30 March 2007

 

Preamble

An admittedly belated post, but aptly so. For it is a post with a subject, and the subject is banality. It's all so banal. And when it's banal, it' s hard to get yourself to write about it. Hannah Arendt made famous the idea of the banality of evil. 'Evil' is a word I dislike, and I'll leave it to Arendt[i] to define. For my purposes here I'd rather we think of this: 'the concerted ability to treat others as if they were not people of worth.' Perhaps a better way to think of it is to consider it as the opposite of the old Jewish dictum of Hillel the Elder and Rabbi Akiva that you must 'do unto others as you would have them do unto you', (Seeing as some of us are sadomasochists and others are not, this usually means asking the other how they want to be treated, which then leads logically to Emanuel Kant's famous injunction that you must treat people as ends and not merely as means. But I digress.) For brevity, and only for brevity, I will call such action evil.

Ariel Again

About a month ago now, on a Wednesday, I travelled with Yesh Din to the police station in Ariel. On the way we met up with two Palestinian men, who waited for us by the roadside. They were father ad son: the father in his sixties, the son in his thirties. We drove to Ariel, called the police to come and collect us from the checkpoint, and eventually were waved through; the policeman couldn't be bothered to come down.

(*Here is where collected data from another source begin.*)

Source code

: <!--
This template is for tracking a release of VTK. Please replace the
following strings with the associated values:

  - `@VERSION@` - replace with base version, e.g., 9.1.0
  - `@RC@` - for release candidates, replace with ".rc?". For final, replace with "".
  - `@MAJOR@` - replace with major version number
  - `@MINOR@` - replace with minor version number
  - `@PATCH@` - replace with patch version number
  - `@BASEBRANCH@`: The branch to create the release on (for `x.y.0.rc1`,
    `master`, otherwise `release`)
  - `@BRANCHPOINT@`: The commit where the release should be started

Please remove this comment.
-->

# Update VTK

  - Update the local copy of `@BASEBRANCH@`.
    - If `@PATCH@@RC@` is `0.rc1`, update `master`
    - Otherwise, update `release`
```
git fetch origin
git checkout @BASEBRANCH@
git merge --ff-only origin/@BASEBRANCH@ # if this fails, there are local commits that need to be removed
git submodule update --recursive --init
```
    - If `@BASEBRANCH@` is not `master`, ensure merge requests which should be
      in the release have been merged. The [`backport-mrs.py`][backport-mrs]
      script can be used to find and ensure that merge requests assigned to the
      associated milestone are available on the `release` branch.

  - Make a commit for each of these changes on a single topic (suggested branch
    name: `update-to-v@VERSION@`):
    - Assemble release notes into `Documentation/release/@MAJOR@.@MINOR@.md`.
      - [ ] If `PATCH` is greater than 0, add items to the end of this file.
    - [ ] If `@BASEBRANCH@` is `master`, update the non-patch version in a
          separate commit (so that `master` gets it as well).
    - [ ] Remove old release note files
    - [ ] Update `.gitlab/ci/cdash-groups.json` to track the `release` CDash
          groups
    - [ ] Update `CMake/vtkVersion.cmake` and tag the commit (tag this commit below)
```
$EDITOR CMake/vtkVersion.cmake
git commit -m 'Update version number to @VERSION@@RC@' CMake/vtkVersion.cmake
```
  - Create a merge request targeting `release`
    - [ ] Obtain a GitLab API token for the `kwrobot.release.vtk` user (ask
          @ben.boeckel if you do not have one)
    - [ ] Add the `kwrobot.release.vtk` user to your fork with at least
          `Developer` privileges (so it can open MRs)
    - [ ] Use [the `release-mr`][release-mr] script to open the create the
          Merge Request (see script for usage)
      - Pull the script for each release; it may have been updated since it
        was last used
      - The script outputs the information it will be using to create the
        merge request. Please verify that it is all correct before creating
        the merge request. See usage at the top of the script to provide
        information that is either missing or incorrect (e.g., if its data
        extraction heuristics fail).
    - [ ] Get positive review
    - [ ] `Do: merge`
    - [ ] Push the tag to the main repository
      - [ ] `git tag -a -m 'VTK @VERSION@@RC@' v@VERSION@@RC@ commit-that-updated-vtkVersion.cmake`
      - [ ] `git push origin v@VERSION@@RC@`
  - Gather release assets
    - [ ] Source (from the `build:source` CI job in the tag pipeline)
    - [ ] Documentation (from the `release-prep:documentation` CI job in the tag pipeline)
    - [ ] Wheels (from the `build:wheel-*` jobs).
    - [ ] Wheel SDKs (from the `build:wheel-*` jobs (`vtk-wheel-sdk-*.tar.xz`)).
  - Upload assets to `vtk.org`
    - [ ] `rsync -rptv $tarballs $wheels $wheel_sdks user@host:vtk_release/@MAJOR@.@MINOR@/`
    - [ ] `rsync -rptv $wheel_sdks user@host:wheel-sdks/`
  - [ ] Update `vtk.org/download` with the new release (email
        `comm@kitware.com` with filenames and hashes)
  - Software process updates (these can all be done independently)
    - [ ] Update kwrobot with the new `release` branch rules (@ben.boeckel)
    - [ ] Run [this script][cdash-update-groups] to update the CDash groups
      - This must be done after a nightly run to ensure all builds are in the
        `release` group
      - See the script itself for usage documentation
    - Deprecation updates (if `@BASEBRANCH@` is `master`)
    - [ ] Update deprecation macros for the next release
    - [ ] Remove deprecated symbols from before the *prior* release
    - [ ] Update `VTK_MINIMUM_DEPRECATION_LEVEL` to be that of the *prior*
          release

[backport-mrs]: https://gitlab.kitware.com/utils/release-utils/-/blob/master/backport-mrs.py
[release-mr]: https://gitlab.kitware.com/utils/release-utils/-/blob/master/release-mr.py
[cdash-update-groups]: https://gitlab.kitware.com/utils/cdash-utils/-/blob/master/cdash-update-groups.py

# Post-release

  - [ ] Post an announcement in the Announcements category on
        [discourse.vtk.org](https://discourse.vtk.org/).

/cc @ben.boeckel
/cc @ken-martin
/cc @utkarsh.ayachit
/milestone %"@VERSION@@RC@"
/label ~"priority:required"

Their story I will give in brief, for it is not the point of this post. They were on their land when a group of settlers attacked them. They called the (Israeli) army for assistance. The army came and arrested the two Palestinian men, hitting the younger in the back of his head with the butt of a rifle, knocking him unconscious. We sat and waited in the corridor of the Ariel police station, as the story was clarified by the younger man, he himself a policeman. He is a tall man, broad, with a face that looks as though it's been chiselled from granite. He works as an assistant to the Palestinian Authority's police commander in Nablus, not far from Ariel. But he used to hold a post in Ramallah, where he claims to have been in the Mukattah, (Yasser Arafat's headquarters), when it was besieged for three weeks by the Israeli army in 2001. I, for one, believed him. The irony of a proud, large and intelligent policeman begging mercies from a superior police force was lost on no-one. So we sat, waiting, in an airless corridor with no windows.

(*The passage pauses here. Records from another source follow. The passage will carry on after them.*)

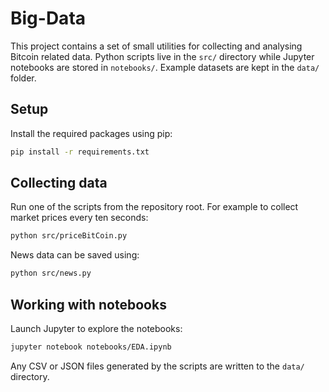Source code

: # Big-Data

This project contains a set of small utilities for collecting and analysing
Bitcoin related data.  Python scripts live in the `src/` directory while
Jupyter notebooks are stored in `notebooks/`.  Example datasets are kept in the
`data/` folder.

## Setup

Install the required packages using pip:

```bash
pip install -r requirements.txt
```

## Collecting data

Run one of the scripts from the repository root.  For example to collect market
prices every ten seconds:

```bash
python src/priceBitCoin.py
```

News data can be saved using:

```bash
python src/news.py
```

## Working with notebooks

Launch Jupyter to explore the notebooks:

```bash
jupyter notebook notebooks/EDA.ipynb
```

Any CSV or JSON files generated by the scripts are written to the `data/`
directory.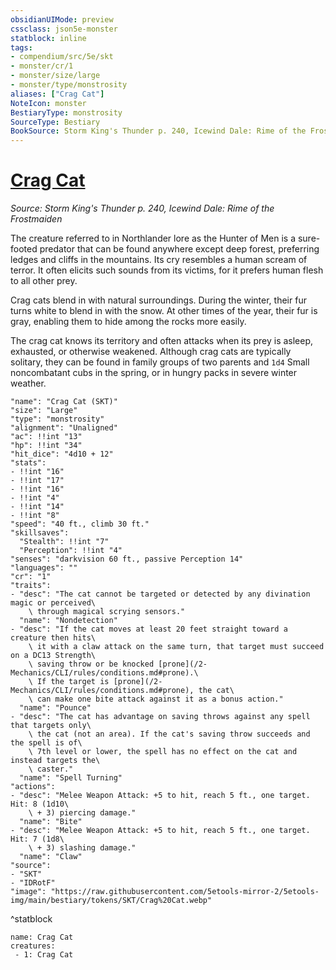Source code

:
 ```yaml
---
obsidianUIMode: preview
cssclass: json5e-monster
statblock: inline
tags:
- compendium/src/5e/skt
- monster/cr/1
- monster/size/large
- monster/type/monstrosity
aliases: ["Crag Cat"]
NoteIcon: monster
BestiaryType: monstrosity
SourceType: Bestiary
BookSource: Storm King's Thunder p. 240, Icewind Dale: Rime of the Frostmaiden
---
```

# [Crag Cat](2-Mechanics/CLI/bestiary/monstrosity/crag-cat-skt.md)
*Source: Storm King's Thunder p. 240, Icewind Dale: Rime of the Frostmaiden*  

The creature referred to in Northlander lore as the Hunter of Men is a sure-footed predator that can be found anywhere except deep forest, preferring ledges and cliffs in the mountains. Its cry resembles a human scream of terror. It often elicits such sounds from its victims, for it prefers human flesh to all other prey.

Crag cats blend in with natural surroundings. During the winter, their fur turns white to blend in with the snow. At other times of the year, their fur is gray, enabling them to hide among the rocks more easily.

The crag cat knows its territory and often attacks when its prey is asleep, exhausted, or otherwise weakened. Although crag cats are typically solitary, they can be found in family groups of two parents and `1d4` Small noncombatant cubs in the spring, or in hungry packs in severe winter weather.

```statblock
"name": "Crag Cat (SKT)"
"size": "Large"
"type": "monstrosity"
"alignment": "Unaligned"
"ac": !!int "13"
"hp": !!int "34"
"hit_dice": "4d10 + 12"
"stats":
- !!int "16"
- !!int "17"
- !!int "16"
- !!int "4"
- !!int "14"
- !!int "8"
"speed": "40 ft., climb 30 ft."
"skillsaves":
  "Stealth": !!int "7"
  "Perception": !!int "4"
"senses": "darkvision 60 ft., passive Perception 14"
"languages": ""
"cr": "1"
"traits":
- "desc": "The cat cannot be targeted or detected by any divination magic or perceived\
    \ through magical scrying sensors."
  "name": "Nondetection"
- "desc": "If the cat moves at least 20 feet straight toward a creature then hits\
    \ it with a claw attack on the same turn, that target must succeed on a DC13 Strength\
    \ saving throw or be knocked [prone](/2-Mechanics/CLI/rules/conditions.md#prone).\
    \ If the target is [prone](/2-Mechanics/CLI/rules/conditions.md#prone), the cat\
    \ can make one bite attack against it as a bonus action."
  "name": "Pounce"
- "desc": "The cat has advantage on saving throws against any spell that targets only\
    \ the cat (not an area). If the cat's saving throw succeeds and the spell is of\
    \ 7th level or lower, the spell has no effect on the cat and instead targets the\
    \ caster."
  "name": "Spell Turning"
"actions":
- "desc": "Melee Weapon Attack: +5 to hit, reach 5 ft., one target. Hit: 8 (1d10\
    \ + 3) piercing damage."
  "name": "Bite"
- "desc": "Melee Weapon Attack: +5 to hit, reach 5 ft., one target. Hit: 7 (1d8\
    \ + 3) slashing damage."
  "name": "Claw"
"source":
- "SKT"
- "IDRotF"
"image": "https://raw.githubusercontent.com/5etools-mirror-2/5etools-img/main/bestiary/tokens/SKT/Crag%20Cat.webp"
```
^statblock

```encounter-table
name: Crag Cat
creatures:
 - 1: Crag Cat
```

We waited and waited. We talked about family and land, work in Tel-Aviv and police work, studies and women. The father urged against mirage. The son, who has a young family of his own, quietly disagreed. Eventually, we were informed by a friendly policeman that the national police computer network had collapsed, and that as the id. parade they would be asked to view was computerised, we would have to wait. They said they knew the people who had attacked them, but that was utterly beside the point. All in all, we waited almost four hours. Four hours in a dull and bleak mini-maze of airless corridors. The people were interesting, but the situation utterly banal, and utterly boring too. However important the geopolitical forces struggling in this small stretch of land, however bloody a bomb here in Tel-Aviv or a helicopter missile attack in Gaza, on the ground, in the territories, under the fingernails of the occupation, it is dull and banal.

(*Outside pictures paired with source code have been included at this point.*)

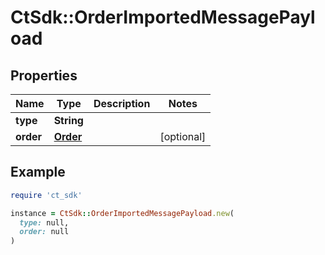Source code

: # CtSdk::OrderImportedMessagePayload

## Properties

| Name | Type | Description | Notes |
| ---- | ---- | ----------- | ----- |
| **type** | **String** |  |  |
| **order** | [**Order**](Order.md) |  | [optional] |

## Example

```ruby
require 'ct_sdk'

instance = CtSdk::OrderImportedMessagePayload.new(
  type: null,
  order: null
)
```

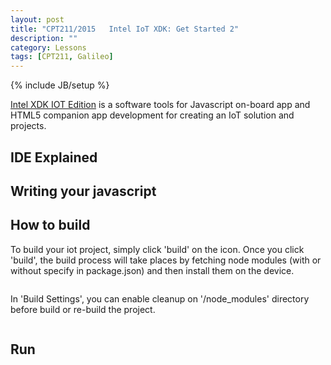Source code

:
 ```yaml
---
layout: post
title: "CPT211/2015   Intel IoT XDK: Get Started 2"
description: ""
category: Lessons
tags: [CPT211, Galileo]
---
```

{% include JB/setup %}

[Intel XDK IOT Edition](https://software.intel.com/en-us/html5/xdk-iot) is a software tools for Javascript on-board app and HTML5 companion app development for creating an IoT solution and projects.

## IDE Explained

## Writing your javascript

## How to build

To build your iot project, simply click 'build' on the icon. Once you click 'build', the build process will take places by fetching node modules (with or without specify in package.json) and then install them on the device. 

![]()

In 'Build Settings', you can enable cleanup on '/node_modules' directory before build or re-build the project. 

![]()

##  Run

Think back to previous posts. To Qiryat Arba, to the Ariel police station, better described there, to the DCO, or the court at Salem. The issues may be existential, but the day-to-day practice trudges on, same as the day before, in well lit streets or un-adorned, pre-fabricated offices. People go about doing their jobs and living their lives, being normal. This is how you control another people's land. Yes by convincing yourself that it belongs to you, (the truth of which remains debateable: according to the bible it's undeniable, and I for one think that such truths are subjective). But the settlers in the large settlement blocks and the authorised red-roofed settlements, and the bureaucrats in their offices live normal lives. Normality is their criterion of success, for if it's normal then it cannot be wrong. In cities like Tel-Aviv and London, or Haifa and New York, people go out looking for something different, a break from their existence at home and at work, a break from their same-as-the-day-before lives. They go to cafes, bars and pubs, go clubbing through the night. They go travelling, or to sun themselves on the beach. Their kids often dress up as punks or Goths, hippies, scallies, etc. Anything to escape normally. But not in the territories. There the criterion is normality. This blog has a namesake. It too is the West Bank Blog. It's written by a family of settlers who, in their introduction go a long way to say how normal their lives are. Normality legitimises. But the lady doth protest too much.


[i] Hannah Arendt, Eichmann in Jerusalem – A Report on the Banality of Evil, (Penguin, London, 1963).


nb. The feeling might be given by these post that the Palestinians are wonderful and innocent, the Israelis evil and belligerent. This is not the case. But this blog is dedicated to adventures and misadventures in the West Bank, in the underbelly of the occupation. Naturally with the Israeli organisations I travel there with, I come across cases where my people's self appointed representatives or my nation's army are seen in not the best of lights. My home in Tel-Aviv is surrounded by places where suicide bombers have murdered civilians. But the latter is not the subject of this blog.